Cet article d'Eric Michael Johnson fait partie de sa tournée de blogs intitulée Primate Diaries in Exile. Vous pouvez suivre d'autres arrêts sur cette tournée à travers son flux RSS, The Primate Diaries sur Facebook, ou en le suivant sur Twitter. Je suis honoré de l'avoir ici aujourd'hui.

La preuve d'ADN implique la polygynie pour la disparition de millions de personnes. Mais est-ce un cas d'erreur d'identité?

Si le succès reproductif était appliqué à la fiction, les deux milliards de copies des romans d'Agatha Christie (ne faisant que traîner derrière Shakespeare et la Bible) seraient considérés comme un exemple éblouissant de la forme évolutive. Son travail représente une part importante de notre mémoire collective qui est transmise aux générations futures. Cependant, l'année dernière, les chercheurs ont découvert des preuves d'une tragédie qui a frappé l'auteur de mystère le plus populaire du monde et, ce faisant, ont fourni une leçon utile en considérant la preuve génétique pour l'évolution de la sexualité humaine. En analysant l'utilisation du vocabulaire tout au long de sa carrière, Ian Lancashire et Graeme Hirst, de l'Université de Toronto, ont conclu que la sophistication de la langue d'Agatha Christie a subi un déclin important au cours de ses dernières années.
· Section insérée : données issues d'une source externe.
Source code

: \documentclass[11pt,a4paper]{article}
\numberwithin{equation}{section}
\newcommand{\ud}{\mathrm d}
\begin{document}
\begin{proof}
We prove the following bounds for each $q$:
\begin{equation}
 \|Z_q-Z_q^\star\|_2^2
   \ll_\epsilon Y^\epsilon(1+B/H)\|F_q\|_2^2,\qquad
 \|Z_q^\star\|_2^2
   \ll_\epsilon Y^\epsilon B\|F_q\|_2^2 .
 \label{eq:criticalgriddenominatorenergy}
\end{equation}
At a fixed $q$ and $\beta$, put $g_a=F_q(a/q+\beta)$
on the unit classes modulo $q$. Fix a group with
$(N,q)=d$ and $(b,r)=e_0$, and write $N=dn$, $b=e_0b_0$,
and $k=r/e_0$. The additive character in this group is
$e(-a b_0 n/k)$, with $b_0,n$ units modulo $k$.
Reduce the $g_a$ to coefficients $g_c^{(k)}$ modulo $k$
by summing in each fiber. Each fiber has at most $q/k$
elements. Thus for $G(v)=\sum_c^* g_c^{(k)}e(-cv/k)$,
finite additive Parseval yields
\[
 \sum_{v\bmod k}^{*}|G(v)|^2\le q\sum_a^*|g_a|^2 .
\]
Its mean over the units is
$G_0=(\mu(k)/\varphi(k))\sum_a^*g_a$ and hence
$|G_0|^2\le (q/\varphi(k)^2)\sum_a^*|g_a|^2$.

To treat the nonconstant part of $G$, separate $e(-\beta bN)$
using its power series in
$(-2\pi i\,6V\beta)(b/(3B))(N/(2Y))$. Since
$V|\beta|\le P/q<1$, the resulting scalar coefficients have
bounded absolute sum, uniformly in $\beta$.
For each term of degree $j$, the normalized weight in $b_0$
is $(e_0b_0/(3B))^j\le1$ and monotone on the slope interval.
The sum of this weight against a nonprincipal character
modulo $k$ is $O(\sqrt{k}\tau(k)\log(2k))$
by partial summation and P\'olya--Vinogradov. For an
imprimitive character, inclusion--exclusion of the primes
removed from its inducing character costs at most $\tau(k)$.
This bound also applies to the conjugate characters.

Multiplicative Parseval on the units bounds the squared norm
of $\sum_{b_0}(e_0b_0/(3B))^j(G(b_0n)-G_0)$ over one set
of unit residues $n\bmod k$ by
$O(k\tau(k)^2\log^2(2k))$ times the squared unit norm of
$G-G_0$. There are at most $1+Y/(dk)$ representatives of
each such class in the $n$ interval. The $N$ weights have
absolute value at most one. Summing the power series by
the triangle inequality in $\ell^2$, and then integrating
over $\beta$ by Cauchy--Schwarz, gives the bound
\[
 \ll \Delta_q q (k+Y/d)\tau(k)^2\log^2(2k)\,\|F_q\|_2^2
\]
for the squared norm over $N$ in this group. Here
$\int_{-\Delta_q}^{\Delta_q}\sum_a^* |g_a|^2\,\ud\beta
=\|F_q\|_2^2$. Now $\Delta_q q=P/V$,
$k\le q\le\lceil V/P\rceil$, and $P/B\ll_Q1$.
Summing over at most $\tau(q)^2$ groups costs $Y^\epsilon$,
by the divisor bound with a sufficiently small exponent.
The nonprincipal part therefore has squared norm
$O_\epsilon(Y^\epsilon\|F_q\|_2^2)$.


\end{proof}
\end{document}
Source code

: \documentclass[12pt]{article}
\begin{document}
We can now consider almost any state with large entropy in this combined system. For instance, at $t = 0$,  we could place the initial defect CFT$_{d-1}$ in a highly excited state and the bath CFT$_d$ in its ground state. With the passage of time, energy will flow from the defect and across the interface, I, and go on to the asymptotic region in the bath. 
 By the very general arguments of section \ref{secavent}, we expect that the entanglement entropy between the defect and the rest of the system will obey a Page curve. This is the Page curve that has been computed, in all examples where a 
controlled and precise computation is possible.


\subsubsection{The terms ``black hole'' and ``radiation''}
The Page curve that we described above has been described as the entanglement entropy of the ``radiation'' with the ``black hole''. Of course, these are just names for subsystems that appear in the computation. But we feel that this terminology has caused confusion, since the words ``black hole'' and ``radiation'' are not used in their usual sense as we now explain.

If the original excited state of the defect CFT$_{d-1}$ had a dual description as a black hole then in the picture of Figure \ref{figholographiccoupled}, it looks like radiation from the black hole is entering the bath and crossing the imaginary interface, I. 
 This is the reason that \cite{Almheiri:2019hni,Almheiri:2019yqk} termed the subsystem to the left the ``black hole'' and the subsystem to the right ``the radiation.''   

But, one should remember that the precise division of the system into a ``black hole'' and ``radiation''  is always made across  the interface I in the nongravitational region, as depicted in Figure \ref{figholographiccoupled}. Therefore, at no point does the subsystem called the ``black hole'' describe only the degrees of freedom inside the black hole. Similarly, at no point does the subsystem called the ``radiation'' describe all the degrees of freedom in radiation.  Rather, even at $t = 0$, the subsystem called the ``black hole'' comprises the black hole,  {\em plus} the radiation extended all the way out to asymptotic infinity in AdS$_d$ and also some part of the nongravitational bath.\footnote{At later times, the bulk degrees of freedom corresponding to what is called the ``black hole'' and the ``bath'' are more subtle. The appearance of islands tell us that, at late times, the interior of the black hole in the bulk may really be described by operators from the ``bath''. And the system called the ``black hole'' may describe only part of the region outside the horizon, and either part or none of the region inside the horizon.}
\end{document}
En regardant le nombre de mots différents utilisés dans ses romans, ainsi que le nombre de phrases répétées, les chercheurs ont déterminé que son vocabulaire a chuté de près de 31%, la plus forte baisse se produisant dans ses quatre derniers livres. Ceci, en combinaison avec le témoignage de sa famille sur le déclin physique et mental non diagnostiqué, a conduit les chercheurs à conclure qu'ils étaient témoins des effets de la maladie d'Alzheimer sur l'auteur le plus vendu au monde. En conséquence, les derniers romans de Christie ont maintenu des échos de son travail antérieur, mais ils étaient d'un caractère sensiblement différent à la plupart de sa carrière de 54 ans en tant qu'écrivain.
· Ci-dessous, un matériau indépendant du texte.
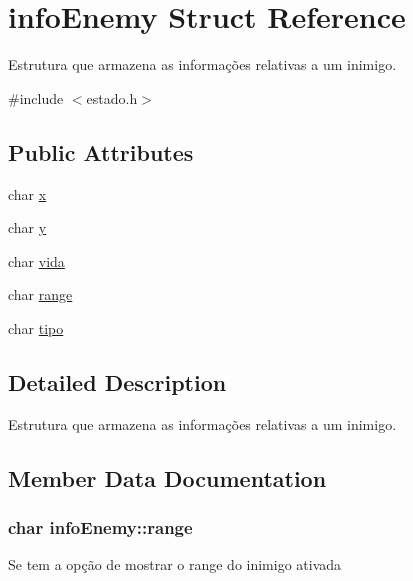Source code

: \hypertarget{structinfoEnemy}{}\section{info\+Enemy Struct Reference}
\label{structinfoEnemy}


Estrutura que armazena as informações relativas a um inimigo.  




{\ttfamily \#include $<$estado.\+h$>$}

\subsection*{Public Attributes}
\begin{DoxyCompactItemize}
\item 
char \hyperlink{structinfoEnemy_a20155b918f06fb0d4fef4cc5ed8705df}{x}
\item 
char \hyperlink{structinfoEnemy_a89534bd4f2115fcbf522e82879dfb8eb}{y}
\item 
char \hyperlink{structinfoEnemy_a8905a46eaf64781c4a9138754ff170cc}{vida}
\item 
char \hyperlink{structinfoEnemy_a735609c82b88d27773532a3e541afb96}{range}
\item 
char \hyperlink{structinfoEnemy_a0a778048d7b2d14d11f0342e27d89528}{tipo}
\end{DoxyCompactItemize}


\subsection{Detailed Description}
Estrutura que armazena as informações relativas a um inimigo. 

\subsection{Member Data Documentation}
\subsubsection[{\texorpdfstring{range}{range}}]{\setlength{\rightskip}{0pt plus 5cm}char info\+Enemy\+::range}\hypertarget{structinfoEnemy_a735609c82b88d27773532a3e541afb96}{}\label{structinfoEnemy_a735609c82b88d27773532a3e541afb96}
Se tem a opção de mostrar o range do inimigo ativada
Imaginez un instant que tout ce qu'Agatha Christie avait écrit soit perdu pour l'histoire, sauf pour son dernier livre. Si vous deviez essayer de tirer des conclusions sur son travail à partir de ce compte limité, cela entraînerait des distorsions importantes. Il représenterait l'auteur après qu'elle ait subi un changement profond et vous auriez du mal à comprendre pourquoi elle avait été si populaire. Mais ce genre de biais de sélection est essentiellement ce que nous avons quand nous regardons les archives écrites de notre passé humain. Toute l'histoire écrite, depuis les premiers récits de 3 200 avant notre ère jusqu'à nos jours, est un simple fragment de l'existence humaine sur cette planète. Cela équivaut à ne regarder que le dernier roman d'Agatha Christie sur 85 œuvres publiées au cours d'une longue et brillante carrière.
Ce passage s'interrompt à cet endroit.